When physician practices merge or integrate with hospitals or health systems, healthcare leaders say integration of practice teams and compensation are the biggest challenges. Trust ranks well down the list, according to a recently released HealthLeaders Media Intelligence Report. In reality, though, trust is at the heart of successful mergers of physician practices—and lack of trust contributes greatly to failure.
In "Physician Compensation: Shifting Incentives," 28% of healthcare leaders ranked integration with existing physician teams as the most challenging area for an acquisition. Compensation was the next concern; 23% of financial leaders cited integrating the acquired and acquiring practices compensation model, while 14% said the compensation expectation of the acquired physicians was the biggest issue. Trust was the number three hurdle (cited by 19%) of respondents), with governance issues (11%) rounding out the survey.
But integration, compensation, and governance issues in an acquisition all boil down to trust. Not only can an untrustworthy reputation (whether true or false) sour practice acquisition negotiations, it can ultimately slow the strategic growth of an organization.
"Physicians generally go into practice to be their own bosses; to be able to control their own destiny. As the world has changed around them, they realize that their original view of destiny is different from the reality and they're looking for ways to enhance their long-term future," explains Tom Gallagher, president and CEO of Seton Ventures and Alliances for the Austin, TX–based Seton Healthcare. Having completed numerous acquisitions over the years, not-for-profit Seton Healthcare is now the largest provider in Central Texas, consisting of five medical centers, two community hospitals, and two rural hospitals.
"There are lots of partnerships in terms of workshops at the hospital for physicians, but the physicians don't generally have a financial tie to the hospital. Trust is a more difficult commodity with that kind of a relationship," adds Gallagher.
Integration of physician practices depends a lot on trust. It's easy to get off on the wrong foot.
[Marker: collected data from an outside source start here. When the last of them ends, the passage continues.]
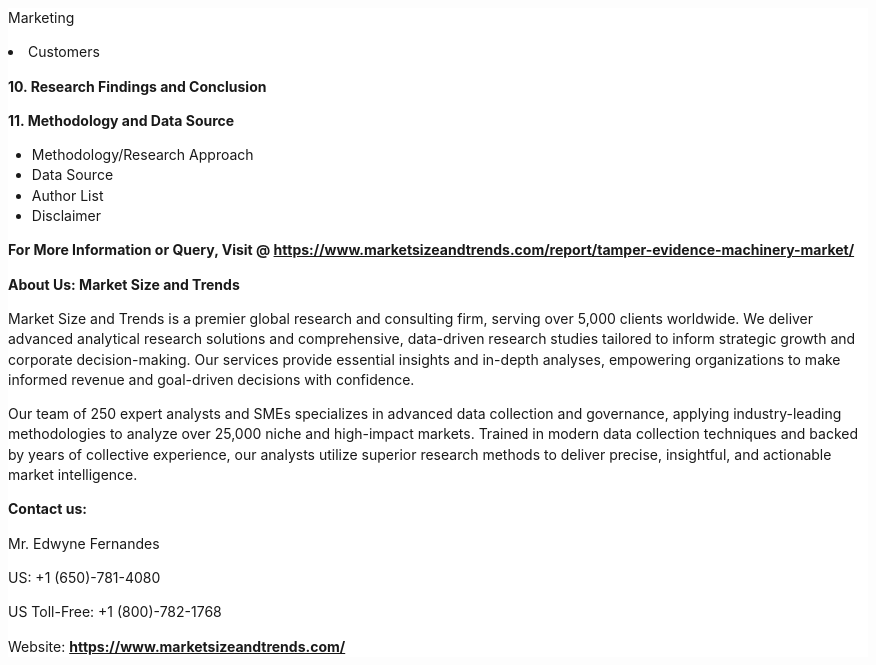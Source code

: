 Marketing</li><li>Customers</li></ul><p><strong>10. Research Findings and Conclusion</strong></p><p><strong>11. Methodology and Data Source</strong></p><ul><li>Methodology/Research Approach</li><li>Data Source</li><li>Author List</li><li>Disclaimer</li></ul></p><p><strong>For More Information or Query, Visit @ <a href="https://www.marketsizeandtrends.com/report/tamper-evidence-machinery-market/">https://www.marketsizeandtrends.com/report/tamper-evidence-machinery-market/</a></strong></p><p><strong>About Us: Market Size and Trends</strong></p><p>Market Size and Trends is a premier global research and consulting firm, serving over 5,000 clients worldwide. We deliver advanced analytical research solutions and comprehensive, data-driven research studies tailored to inform strategic growth and corporate decision-making. Our services provide essential insights and in-depth analyses, empowering organizations to make informed revenue and goal-driven decisions with confidence.</p><p>Our team of 250 expert analysts and SMEs specializes in advanced data collection and governance, applying industry-leading methodologies to analyze over 25,000 niche and high-impact markets. Trained in modern data collection techniques and backed by years of collective experience, our analysts utilize superior research methods to deliver precise, insightful, and actionable market intelligence.</p><p><strong>Contact us:</strong></p><p>Mr. Edwyne Fernandes</p><p>US: +1 (650)-781-4080</p><p>US Toll-Free: +1 (800)-782-1768</p><p>Website: <strong><a href="https://www.marketsizeandtrends.com/">https://www.marketsizeandtrends.com/</a></strong></p>
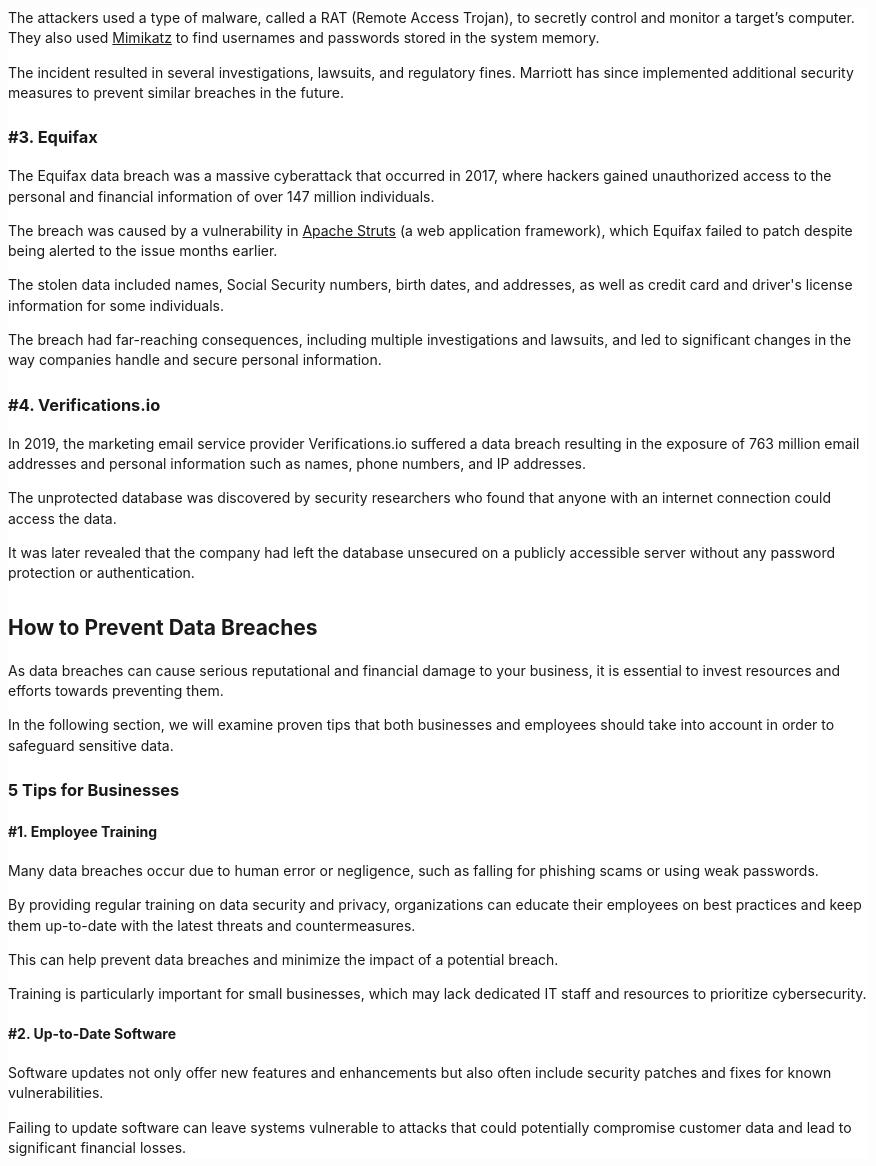 The attackers used a type of malware, called a RAT (Remote Access Trojan), to secretly control and monitor a target’s computer. They also used [Mimikatz](https://en.wikipedia.org/wiki/Mimikatz) to find usernames and passwords stored in the system memory. 

The incident resulted in several investigations, lawsuits, and regulatory fines. Marriott has since implemented additional security measures to prevent similar breaches in the future.
### #3. Equifax
The Equifax data breach was a massive cyberattack that occurred in 2017, where hackers gained unauthorized access to the personal and financial information of over 147 million individuals. 

The breach was caused by a vulnerability in [Apache Struts](https://en.wikipedia.org/wiki/Apache_Struts_1) (a web application framework), which Equifax failed to patch despite being alerted to the issue months earlier. 

The stolen data included names, Social Security numbers, birth dates, and addresses, as well as credit card and driver's license information for some individuals. 

The breach had far-reaching consequences, including multiple investigations and lawsuits, and led to significant changes in the way companies handle and secure personal information.
### #4. Verifications.io
In 2019, the marketing email service provider Verifications.io suffered a data breach resulting in the exposure of 763 million email addresses and personal information such as names, phone numbers, and IP addresses. 

The unprotected database was discovered by security researchers who found that anyone with an internet connection could access the data.

It was later revealed that the company had left the database unsecured on a publicly accessible server without any password protection or authentication.
## How to Prevent Data Breaches
As data breaches can cause serious reputational and financial damage to your business, it is essential to invest resources and efforts towards preventing them.

In the following section, we will examine proven tips that both businesses and employees should take into account in order to safeguard sensitive data.
### 5 Tips for Businesses
#### #1. Employee Training
Many data breaches occur due to human error or negligence, such as falling for phishing scams or using weak passwords. 

By providing regular training on data security and privacy, organizations can educate their employees on best practices and keep them up-to-date with the latest threats and countermeasures.

This can help prevent data breaches and minimize the impact of a potential breach. 

Training is particularly important for small businesses, which may lack dedicated IT staff and resources to prioritize cybersecurity.
#### #2. Up-to-Date Software
Software updates not only offer new features and enhancements but also often include security patches and fixes for known vulnerabilities.

Failing to update software can leave systems vulnerable to attacks that could potentially compromise customer data and lead to significant financial losses.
"There needs to be some sort of consistency in the deals. Though each deal is a little bit different, if you're bringing in a group of cardiologists and their deal is totally different than the last cardiology group's deal, you're going to end off with a big problem," says Robert Garrett, president and CEO of Hackensack University Medical Center in Hackensack, NJ. A not-for-profit teaching and research hospital, HUMC is the largest provider of inpatient and outpatient services in the state.